All that should come back is the lines of the data below from the one containing "Detector** - Medical" to the one containing "[**Housing Price Prediction", inclusive, exactly as they stand.

##### GIVEN DATA #####

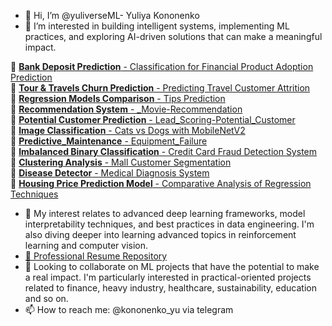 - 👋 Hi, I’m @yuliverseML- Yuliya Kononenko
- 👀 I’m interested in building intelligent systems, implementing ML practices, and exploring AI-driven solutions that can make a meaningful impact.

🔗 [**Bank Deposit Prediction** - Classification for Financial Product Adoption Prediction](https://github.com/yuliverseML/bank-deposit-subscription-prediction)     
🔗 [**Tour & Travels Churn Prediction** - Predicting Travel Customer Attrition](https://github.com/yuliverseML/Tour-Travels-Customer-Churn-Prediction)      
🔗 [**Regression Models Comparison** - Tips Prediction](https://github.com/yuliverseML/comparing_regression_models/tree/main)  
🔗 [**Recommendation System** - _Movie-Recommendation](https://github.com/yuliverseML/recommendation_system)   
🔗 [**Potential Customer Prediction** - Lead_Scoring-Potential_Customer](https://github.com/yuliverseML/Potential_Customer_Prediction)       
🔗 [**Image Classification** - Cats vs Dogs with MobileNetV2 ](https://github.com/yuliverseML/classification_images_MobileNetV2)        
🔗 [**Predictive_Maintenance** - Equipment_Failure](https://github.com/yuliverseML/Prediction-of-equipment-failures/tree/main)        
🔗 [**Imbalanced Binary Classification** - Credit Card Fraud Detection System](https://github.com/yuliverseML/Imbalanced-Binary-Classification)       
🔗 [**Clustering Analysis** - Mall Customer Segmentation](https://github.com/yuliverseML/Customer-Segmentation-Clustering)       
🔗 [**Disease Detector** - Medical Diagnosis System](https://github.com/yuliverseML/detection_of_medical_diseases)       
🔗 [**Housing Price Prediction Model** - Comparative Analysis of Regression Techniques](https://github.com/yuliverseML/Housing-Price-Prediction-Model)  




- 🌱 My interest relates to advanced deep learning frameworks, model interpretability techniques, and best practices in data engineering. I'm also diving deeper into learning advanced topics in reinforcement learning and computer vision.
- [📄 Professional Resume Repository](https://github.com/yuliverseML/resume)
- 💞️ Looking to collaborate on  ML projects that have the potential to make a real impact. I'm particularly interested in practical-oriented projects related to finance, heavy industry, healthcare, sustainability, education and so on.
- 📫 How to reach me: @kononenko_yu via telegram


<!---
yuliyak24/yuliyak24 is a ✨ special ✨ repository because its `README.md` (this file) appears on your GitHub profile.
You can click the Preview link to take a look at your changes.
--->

#####
##### GIVEN DATA #####

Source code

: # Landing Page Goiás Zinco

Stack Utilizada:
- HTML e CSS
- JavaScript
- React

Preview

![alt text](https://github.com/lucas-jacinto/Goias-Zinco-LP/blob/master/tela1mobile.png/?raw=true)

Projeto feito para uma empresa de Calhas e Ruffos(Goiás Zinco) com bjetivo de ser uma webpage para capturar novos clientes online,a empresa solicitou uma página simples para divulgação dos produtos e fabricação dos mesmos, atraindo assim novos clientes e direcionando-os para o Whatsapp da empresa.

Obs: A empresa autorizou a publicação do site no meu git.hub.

#####
##### GIVEN DATA #####

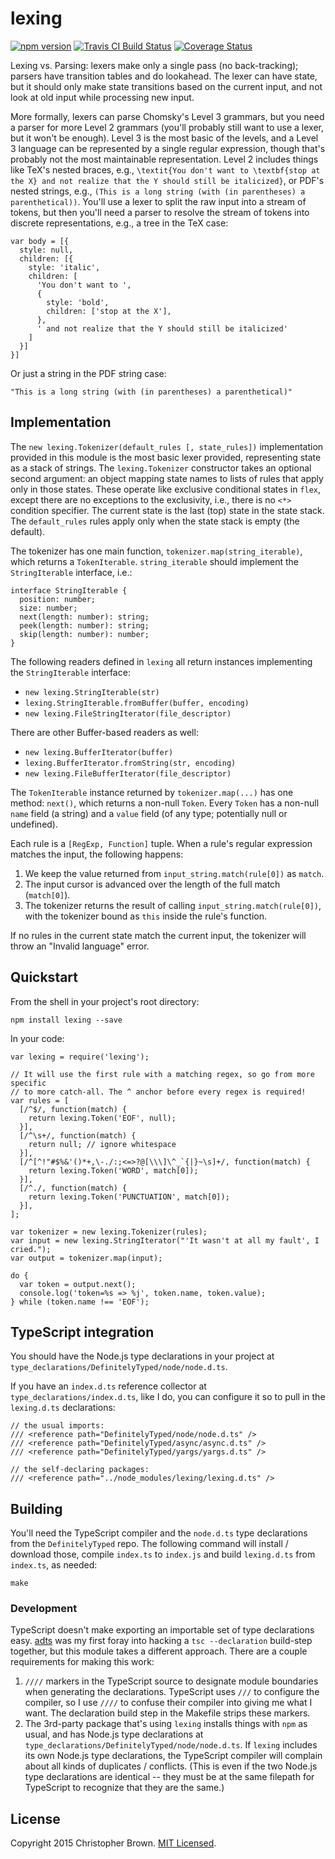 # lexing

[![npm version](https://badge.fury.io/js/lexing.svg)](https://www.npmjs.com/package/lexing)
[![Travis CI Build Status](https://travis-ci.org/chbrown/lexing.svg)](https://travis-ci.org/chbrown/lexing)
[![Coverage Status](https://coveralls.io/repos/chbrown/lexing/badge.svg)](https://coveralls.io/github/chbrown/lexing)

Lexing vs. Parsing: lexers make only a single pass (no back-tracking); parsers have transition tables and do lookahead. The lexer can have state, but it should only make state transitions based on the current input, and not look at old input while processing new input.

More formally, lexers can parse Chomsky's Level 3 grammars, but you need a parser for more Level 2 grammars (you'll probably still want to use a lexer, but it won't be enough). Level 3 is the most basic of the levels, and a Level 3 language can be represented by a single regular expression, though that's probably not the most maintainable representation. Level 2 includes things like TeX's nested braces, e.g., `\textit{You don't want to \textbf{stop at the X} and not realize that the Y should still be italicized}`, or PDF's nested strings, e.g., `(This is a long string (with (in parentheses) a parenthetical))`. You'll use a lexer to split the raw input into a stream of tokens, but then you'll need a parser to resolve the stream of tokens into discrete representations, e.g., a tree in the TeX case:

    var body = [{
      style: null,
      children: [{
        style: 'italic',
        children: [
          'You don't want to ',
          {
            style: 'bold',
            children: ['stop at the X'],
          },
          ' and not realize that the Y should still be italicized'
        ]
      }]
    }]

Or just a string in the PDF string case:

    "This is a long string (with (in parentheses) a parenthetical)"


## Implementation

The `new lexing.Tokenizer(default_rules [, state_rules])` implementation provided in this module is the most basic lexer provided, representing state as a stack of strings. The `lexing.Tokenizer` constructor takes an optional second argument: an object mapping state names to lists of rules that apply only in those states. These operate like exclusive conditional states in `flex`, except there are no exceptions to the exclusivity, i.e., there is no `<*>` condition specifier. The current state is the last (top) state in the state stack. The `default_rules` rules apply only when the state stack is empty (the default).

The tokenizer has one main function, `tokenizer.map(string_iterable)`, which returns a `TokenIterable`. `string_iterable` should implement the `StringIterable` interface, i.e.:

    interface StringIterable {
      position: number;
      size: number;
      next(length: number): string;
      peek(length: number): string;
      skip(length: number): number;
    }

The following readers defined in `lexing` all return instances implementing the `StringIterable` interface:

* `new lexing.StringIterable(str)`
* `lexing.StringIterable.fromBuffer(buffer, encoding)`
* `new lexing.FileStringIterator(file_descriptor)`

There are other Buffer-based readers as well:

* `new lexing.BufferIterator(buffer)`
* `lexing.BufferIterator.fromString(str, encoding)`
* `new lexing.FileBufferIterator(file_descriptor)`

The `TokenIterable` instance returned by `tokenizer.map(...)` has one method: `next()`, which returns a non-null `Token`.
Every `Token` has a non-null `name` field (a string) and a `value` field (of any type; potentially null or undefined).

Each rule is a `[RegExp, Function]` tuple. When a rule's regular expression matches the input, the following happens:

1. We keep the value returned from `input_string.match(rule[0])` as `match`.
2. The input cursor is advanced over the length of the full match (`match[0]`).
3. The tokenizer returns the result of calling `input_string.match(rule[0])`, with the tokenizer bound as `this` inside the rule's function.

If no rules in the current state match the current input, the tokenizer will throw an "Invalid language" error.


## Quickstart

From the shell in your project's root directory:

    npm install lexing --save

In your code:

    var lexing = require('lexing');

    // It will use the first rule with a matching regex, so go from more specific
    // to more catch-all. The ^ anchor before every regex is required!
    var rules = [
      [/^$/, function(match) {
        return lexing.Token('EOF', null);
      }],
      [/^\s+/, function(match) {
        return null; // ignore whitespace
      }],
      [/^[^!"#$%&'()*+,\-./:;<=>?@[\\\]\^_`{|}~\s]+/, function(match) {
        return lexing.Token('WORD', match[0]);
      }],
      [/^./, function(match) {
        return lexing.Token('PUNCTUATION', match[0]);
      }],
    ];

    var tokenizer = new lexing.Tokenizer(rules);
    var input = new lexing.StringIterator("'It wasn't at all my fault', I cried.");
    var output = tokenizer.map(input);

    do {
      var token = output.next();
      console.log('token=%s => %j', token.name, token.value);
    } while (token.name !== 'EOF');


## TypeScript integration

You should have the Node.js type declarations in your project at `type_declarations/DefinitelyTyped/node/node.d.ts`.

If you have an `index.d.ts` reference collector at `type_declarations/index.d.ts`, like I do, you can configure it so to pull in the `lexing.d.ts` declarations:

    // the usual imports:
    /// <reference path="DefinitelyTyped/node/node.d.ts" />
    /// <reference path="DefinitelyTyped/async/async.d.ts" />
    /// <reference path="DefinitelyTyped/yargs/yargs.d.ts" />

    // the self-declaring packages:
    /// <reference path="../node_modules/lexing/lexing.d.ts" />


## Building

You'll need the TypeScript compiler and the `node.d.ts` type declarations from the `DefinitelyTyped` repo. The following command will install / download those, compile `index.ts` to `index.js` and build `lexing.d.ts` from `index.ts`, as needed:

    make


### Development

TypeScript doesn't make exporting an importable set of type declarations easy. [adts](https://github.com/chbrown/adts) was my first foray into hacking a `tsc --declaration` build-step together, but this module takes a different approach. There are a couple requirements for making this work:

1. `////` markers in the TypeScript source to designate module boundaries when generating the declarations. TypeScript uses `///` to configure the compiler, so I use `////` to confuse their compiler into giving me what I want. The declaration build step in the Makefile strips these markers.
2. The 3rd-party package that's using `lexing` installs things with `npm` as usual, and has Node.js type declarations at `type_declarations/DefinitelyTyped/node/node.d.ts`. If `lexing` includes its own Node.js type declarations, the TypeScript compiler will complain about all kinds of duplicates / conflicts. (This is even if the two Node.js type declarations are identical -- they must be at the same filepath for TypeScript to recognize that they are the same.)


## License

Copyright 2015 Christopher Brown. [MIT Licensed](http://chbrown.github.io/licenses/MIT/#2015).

#####

> SOLUTION TO THE PROBLEM:
🔗 [**Disease Detector** - Medical Diagnosis System](https://github.com/yuliverseML/detection_of_medical_diseases)       
🔗 [**Housing Price Prediction Model** - Comparative Analysis of Regression Techniques](https://github.com/yuliverseML/Housing-Price-Prediction-Model)  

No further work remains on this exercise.